This is Your Blood Pressure on Drugs

When we think of blood pressure and drugs together most of us will think of medications used to treat hypertension. But what about drugs – including both prescription and over-the-counter medications – that actually cause or contribute to it?

It’s a topic that’s not much discussed, but should be. Many people will be surprised to learn that some of the most common and frequently used drugs can cause significant increases in blood pressure. Even doctors who should know better sometimes prescribe such drugs to patients with hypertension!

Some of these drugs can also interfere with other medications and even natural methods to reduce arterial pressure. How frustrated would you be to discover that your attempts to improve your health through difficult lifestyle changes is being sabotaged by something you may be taking… to improve your health, of course!

By far the most common of these “hypertensive” drugs are NSAIDs (non-steroidal, anti-inflammatory drugs). NSAIDs form a large class of drugs used to treat painful conditions like arthritis. The most common of these is sold as ibuprofen, taken in its billions since going over-the-counter in the 1980s.

Millions of people with chronic conditions are routinely prescribed powerful NSAIDs on a long-term basis. Even aspirin is an NSAID. Although its unique properties help aspirin to prevent blood clotting, it also has the potential to increase blood pressure in some people.

The effect that NSAIDs can have on blood pressure is not negligible. In fact, it has been shown to raise systolic pressure by up to 20 points or more and many cases of hypertension are due to the effects of these drugs alone. Women seem to be the most susceptible to the side effects of NSAIDs – and young women are ironically their biggest consumers – but anyone can be severely affected.

NSAIDs affect blood pressure by causing fluid retention (edema), which makes the heart, liver and kidneys work harder and can lead to their permanent damage. Proper functioning of these organs is crucial to blood pressure regulation.

Cough and cold medicines are another danger to your blood pressure. Many of them contain NSAIDs but further risk comes from decongestants. Most people use cough medicines only temporarily but this could result in a misleading diagnosis of hypertension when coinciding with a medical exam.

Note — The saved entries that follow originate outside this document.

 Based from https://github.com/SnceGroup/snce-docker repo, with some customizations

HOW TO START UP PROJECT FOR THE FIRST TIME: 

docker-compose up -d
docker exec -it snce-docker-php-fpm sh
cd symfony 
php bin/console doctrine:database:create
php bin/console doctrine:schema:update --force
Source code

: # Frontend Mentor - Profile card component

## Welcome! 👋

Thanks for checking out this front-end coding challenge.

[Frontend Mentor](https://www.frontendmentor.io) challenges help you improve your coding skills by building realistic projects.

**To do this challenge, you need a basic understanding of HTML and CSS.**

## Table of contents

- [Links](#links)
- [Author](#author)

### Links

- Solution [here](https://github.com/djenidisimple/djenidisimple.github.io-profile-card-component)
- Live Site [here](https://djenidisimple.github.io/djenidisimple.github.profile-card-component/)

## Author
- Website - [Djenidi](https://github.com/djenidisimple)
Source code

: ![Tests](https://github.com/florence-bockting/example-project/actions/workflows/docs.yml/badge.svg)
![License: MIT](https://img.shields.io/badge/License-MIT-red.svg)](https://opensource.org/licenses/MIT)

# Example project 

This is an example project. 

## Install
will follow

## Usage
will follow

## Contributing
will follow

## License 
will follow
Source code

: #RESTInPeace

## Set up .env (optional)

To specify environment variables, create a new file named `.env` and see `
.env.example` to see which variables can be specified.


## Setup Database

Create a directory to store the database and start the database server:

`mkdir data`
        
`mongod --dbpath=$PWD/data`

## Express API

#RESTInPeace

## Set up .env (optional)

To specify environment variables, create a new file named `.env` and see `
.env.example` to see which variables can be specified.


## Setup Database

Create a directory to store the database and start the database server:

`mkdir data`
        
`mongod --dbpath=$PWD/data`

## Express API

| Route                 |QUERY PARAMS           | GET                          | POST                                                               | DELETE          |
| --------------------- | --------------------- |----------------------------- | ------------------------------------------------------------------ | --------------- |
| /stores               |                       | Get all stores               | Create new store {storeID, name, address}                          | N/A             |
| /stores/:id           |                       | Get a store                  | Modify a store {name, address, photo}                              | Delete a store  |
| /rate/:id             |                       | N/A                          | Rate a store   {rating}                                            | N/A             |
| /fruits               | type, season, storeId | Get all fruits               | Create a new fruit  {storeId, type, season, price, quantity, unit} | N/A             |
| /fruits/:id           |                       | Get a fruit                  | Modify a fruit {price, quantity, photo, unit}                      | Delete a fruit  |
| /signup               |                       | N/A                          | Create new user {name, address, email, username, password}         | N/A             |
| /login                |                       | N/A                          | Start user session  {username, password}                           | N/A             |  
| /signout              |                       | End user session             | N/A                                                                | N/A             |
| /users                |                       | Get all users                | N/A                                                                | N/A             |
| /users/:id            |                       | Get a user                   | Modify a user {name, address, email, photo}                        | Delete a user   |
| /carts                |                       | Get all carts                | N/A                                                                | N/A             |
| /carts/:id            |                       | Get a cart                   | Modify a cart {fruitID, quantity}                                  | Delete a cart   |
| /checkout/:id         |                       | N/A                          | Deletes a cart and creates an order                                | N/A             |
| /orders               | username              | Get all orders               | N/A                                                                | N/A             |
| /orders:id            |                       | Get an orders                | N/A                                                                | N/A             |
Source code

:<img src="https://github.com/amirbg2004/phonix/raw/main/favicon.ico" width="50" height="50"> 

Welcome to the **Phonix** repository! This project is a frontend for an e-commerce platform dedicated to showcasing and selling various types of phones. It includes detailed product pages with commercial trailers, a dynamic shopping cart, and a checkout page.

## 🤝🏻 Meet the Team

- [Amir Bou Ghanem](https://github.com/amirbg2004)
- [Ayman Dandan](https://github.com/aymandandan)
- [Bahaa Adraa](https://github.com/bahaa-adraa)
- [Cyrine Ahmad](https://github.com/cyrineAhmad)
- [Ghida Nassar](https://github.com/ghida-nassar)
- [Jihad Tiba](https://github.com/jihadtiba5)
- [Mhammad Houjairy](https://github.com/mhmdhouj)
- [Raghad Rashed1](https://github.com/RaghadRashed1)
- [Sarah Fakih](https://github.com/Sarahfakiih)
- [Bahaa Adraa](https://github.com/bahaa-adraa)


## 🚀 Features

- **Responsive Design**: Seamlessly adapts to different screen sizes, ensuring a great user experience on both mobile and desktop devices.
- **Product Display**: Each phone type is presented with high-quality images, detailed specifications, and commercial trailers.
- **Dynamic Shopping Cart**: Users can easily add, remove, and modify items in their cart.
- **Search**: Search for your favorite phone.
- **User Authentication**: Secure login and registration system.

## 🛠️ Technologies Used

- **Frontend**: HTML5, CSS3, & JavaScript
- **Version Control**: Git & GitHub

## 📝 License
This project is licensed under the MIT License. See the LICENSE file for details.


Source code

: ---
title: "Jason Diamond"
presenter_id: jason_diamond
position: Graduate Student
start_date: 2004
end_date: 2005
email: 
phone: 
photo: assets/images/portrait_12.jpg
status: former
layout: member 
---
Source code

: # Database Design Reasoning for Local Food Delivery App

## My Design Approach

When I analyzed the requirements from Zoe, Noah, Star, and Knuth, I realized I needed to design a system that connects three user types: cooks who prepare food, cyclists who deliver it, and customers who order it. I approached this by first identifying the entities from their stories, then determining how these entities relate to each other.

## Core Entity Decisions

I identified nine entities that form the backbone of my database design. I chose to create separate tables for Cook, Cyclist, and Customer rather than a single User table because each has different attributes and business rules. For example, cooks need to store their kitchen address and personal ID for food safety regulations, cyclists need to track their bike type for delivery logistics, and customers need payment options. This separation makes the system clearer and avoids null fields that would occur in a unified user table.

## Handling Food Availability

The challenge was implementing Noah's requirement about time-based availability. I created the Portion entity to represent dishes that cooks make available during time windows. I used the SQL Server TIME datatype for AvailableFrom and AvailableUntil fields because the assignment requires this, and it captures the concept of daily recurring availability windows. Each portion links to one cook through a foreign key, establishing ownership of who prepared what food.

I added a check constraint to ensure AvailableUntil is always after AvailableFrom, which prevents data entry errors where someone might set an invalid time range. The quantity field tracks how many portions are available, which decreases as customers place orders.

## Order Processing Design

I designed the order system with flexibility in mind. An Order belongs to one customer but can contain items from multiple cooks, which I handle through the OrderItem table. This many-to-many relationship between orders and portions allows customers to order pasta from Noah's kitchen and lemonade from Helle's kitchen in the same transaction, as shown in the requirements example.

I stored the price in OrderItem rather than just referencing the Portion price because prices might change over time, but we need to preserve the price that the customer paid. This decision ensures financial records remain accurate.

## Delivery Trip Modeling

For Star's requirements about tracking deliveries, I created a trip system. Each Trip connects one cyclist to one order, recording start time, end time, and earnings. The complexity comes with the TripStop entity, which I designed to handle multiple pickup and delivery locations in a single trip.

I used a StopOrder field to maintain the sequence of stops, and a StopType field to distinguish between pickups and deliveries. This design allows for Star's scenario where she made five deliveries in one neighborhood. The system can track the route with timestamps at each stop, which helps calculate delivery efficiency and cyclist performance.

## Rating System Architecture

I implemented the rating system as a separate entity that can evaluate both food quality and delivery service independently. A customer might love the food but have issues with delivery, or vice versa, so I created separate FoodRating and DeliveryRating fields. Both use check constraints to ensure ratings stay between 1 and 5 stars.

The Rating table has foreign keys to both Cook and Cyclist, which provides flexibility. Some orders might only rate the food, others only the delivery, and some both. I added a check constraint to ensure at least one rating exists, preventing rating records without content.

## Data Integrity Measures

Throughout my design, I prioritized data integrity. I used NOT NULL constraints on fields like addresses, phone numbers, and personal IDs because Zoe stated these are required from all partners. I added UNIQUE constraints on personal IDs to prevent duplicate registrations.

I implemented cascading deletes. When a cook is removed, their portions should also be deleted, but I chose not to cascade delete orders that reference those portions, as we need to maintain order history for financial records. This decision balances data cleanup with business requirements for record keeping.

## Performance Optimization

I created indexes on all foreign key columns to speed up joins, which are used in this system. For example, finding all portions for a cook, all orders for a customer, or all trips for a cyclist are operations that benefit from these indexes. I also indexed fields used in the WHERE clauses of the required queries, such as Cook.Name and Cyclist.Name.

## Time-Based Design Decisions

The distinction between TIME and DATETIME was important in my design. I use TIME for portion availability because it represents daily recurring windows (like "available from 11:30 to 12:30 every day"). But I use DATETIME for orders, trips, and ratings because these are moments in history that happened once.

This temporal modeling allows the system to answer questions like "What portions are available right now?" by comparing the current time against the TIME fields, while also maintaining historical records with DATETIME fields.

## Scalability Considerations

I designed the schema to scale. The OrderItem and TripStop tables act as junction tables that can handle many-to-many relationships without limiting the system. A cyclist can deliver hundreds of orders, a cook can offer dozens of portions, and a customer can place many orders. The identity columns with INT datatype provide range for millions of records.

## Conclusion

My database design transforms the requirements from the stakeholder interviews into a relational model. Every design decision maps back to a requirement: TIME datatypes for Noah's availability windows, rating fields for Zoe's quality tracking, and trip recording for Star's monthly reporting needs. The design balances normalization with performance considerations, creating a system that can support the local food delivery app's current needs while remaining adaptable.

And millions of hay fever and other allergy sufferers use decongestants routinely.

Medications to relieve migraines, weight loss drugs and appetite suppressants are further medications known to increase blood pressure. In fact, virtually every drug has some potential to impact it as well as other important functions. What’s more, when you combine drugs the interactions become ever more complex and unpredictable.

If you suffer hypertension or experience rising blood pressure one of the most important things you can do is to examine the medications you are taking. There may be a way to determine how these substances are affecting your pressure and, if so, find safer alternatives. Discuss it with your doctor (just try not to come away with even more drugs!).